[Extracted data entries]
▬▬▬▬▬▬

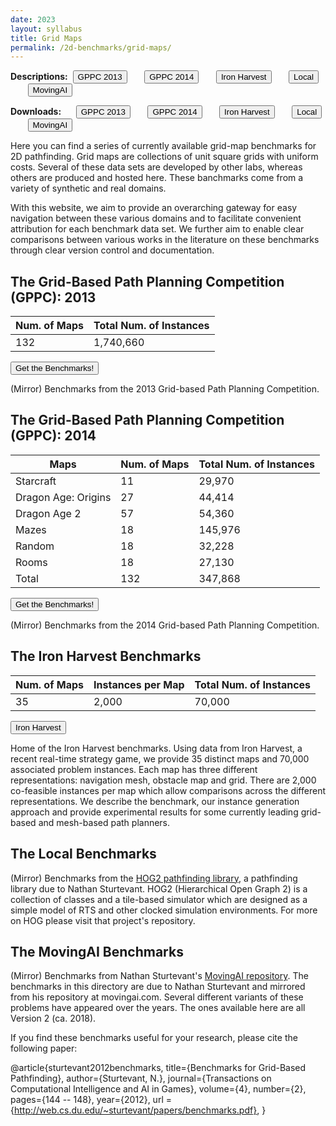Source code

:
 ```yaml
---
date: 2023
layout: syllabus
title: Grid Maps
permalink: /2d-benchmarks/grid-maps/
---
```


<a>**Descriptions:**&nbsp;</a>
<a href='{{ site.baseurl }}/2d-benchmarks/grid-maps/gppc-2013/'><button class='button syllabus'>GPPC 2013</button></a>&nbsp;&nbsp;&nbsp;&nbsp;&nbsp;&nbsp;
<a href='{{ site.baseurl }}/2d-benchmarks/grid-maps/gppc-2014/'><button class='button syllabus'>GPPC 2014</button></a>&nbsp;&nbsp;&nbsp;&nbsp;&nbsp;&nbsp;
<a href='{{ site.baseurl }}/2d-benchmarks/grid-maps/iron-harvest/'><button class='button syllabus'>Iron Harvest</button></a>&nbsp;&nbsp;&nbsp;&nbsp;&nbsp;&nbsp;
<a href='{{ site.baseurl }}/2d-benchmarks/grid-maps/local/'><button class='button syllabus'>Local</button></a>&nbsp;&nbsp;&nbsp;&nbsp;&nbsp;&nbsp;
<a href='{{ site.baseurl }}/2d-benchmarks/grid-maps/movingai/'><button class='button syllabus'>MovingAI</button></a>&nbsp;&nbsp;&nbsp;&nbsp;&nbsp;&nbsp;

<a>**Downloads:**&nbsp;&nbsp;&nbsp;&nbsp;&nbsp;</a>
<a href='https://bitbucket.org/shortestpathlab/benchmarks/src/master/grid-maps/gppc-2013/'><button class='button benchmarks'>GPPC 2013</button></a>&nbsp;&nbsp;&nbsp;&nbsp;&nbsp;&nbsp;
<a href='https://bitbucket.org/shortestpathlab/benchmarks/src/master/grid-maps/gppc-2014/'><button class='button benchmarks'>GPPC 2014</button></a>&nbsp;&nbsp;&nbsp;&nbsp;&nbsp;&nbsp;
<a href='https://bitbucket.org/shortestpathlab/benchmarks/src/master/grid-maps/iron-harvest/'><button class='button benchmarks'>Iron Harvest</button></a>&nbsp;&nbsp;&nbsp;&nbsp;&nbsp;&nbsp;
<a href='https://bitbucket.org/shortestpathlab/benchmarks/src/master/grid-maps/local/'><button class='button benchmarks'>Local</button></a>&nbsp;&nbsp;&nbsp;&nbsp;&nbsp;&nbsp;
<a href='https://bitbucket.org/shortestpathlab/benchmarks/src/master/grid-maps/movingai/'><button class='button benchmarks'>MovingAI</button></a>&nbsp;&nbsp;&nbsp;&nbsp;&nbsp;&nbsp;

Here you can find a series of currently available grid-map benchmarks for 2D pathfinding. Grid maps are collections of unit square grids with uniform costs.
Several of these data sets are developed by other labs, whereas others are produced and hosted here. These banchmarks come from a variety of synthetic and real domains.

With this website, we aim to provide an overarching gateway for easy navigation between these various domains and to facilitate convenient attribution for each benchmark data set. We further aim to enable clear comparisons between various works in the literature on these benchmarks through clear version control and documentation.

## The Grid-Based Path Planning Competition (GPPC): 2013

<div class="fullwidth">

 **Num. of Maps** | **Total Num. of Instances**
---|---
 132 | 1,740,660
</div>

<a href='https://bitbucket.org/shortestpathlab/benchmarks/src/master/grid-maps/gppc-2013/'><button class='button benchmarks'>Get the Benchmarks!</button></a>


(Mirror) Benchmarks from the 2013 Grid-based Path Planning Competition.

## The Grid-Based Path Planning Competition (GPPC): 2014

<div class="fullwidth">

 **Maps** | **Num. of Maps** | **Total Num. of Instances**
---|---|---
 Starcraft | 11 | 29,970
 Dragon Age: Origins | 27 | 44,414
 Dragon Age 2 | 57 | 54,360
 Mazes | 18 | 145,976
 Random | 18 | 32,228
 Rooms | 18 | 27,130
 Total | 132 | 347,868
</div>

<a href='https://bitbucket.org/shortestpathlab/benchmarks/src/master/grid-maps/gppc-2014/'><button class='button benchmarks'>Get the Benchmarks!</button></a>

(Mirror) Benchmarks from the 2014 Grid-based Path Planning Competition.

## The Iron Harvest Benchmarks

<div class="fullwidth">

 **Num. of Maps** | **Instances per Map** | **Total Num. of Instances** 
---|---|---
 35 | 2,000 | 70,000
</div>

<a href='https://bitbucket.org/shortestpathlab/benchmarks/src/master/grid-maps/iron-harvest/'><button class='button benchmarks'>Iron Harvest</button></a>

Home of the Iron Harvest benchmarks. Using data from Iron Harvest, a recent real-time strategy game, we provide 35 distinct maps and 70,000 associated problem instances. Each map has three different representations: navigation mesh, obstacle map and grid. There are 2,000 co-feasible instances per map which allow comparisons across the different representations. We describe the benchmark, our instance generation approach and provide experimental results for some currently leading grid-based and mesh-based path planners.

## The Local Benchmarks

(Mirror) Benchmarks from the [HOG2 pathfinding library](https://github.com/nathansttt/hog2), a pathfinding library due to Nathan Sturtevant. HOG2 (Hierarchical Open Graph 2) is a collection of classes and a tile-based simulator which are designed as a simple model of RTS and other clocked simulation environments. For more on HOG please visit that project's repository.

## The MovingAI Benchmarks

(Mirror) Benchmarks from Nathan Sturtevant's [MovingAI repository](https://www.movingai.com/benchmarks/grids.html). The benchmarks in this directory are due to Nathan Sturtevant and mirrored from his repository at movingai.com. Several different variants of these problems have appeared over the years. The ones available here are all Version 2 (ca. 2018).

If you find these benchmarks useful for your research, please cite the following paper:

@article{sturtevant2012benchmarks, title={Benchmarks for Grid-Based Pathfinding}, author={Sturtevant, N.}, journal={Transactions on Computational Intelligence and AI in Games}, volume={4}, number={2}, pages={144 -- 148}, year={2012}, url = {http://web.cs.du.edu/~sturtevant/papers/benchmarks.pdf}, }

▬▬▬▬▬▬

Using the data above, return every line that contains the string "Competition".

### Exercise result:
## The Grid-Based Path Planning Competition (GPPC): 2013
(Mirror) Benchmarks from the 2013 Grid-based Path Planning Competition.
## The Grid-Based Path Planning Competition (GPPC): 2014
(Mirror) Benchmarks from the 2014 Grid-based Path Planning Competition.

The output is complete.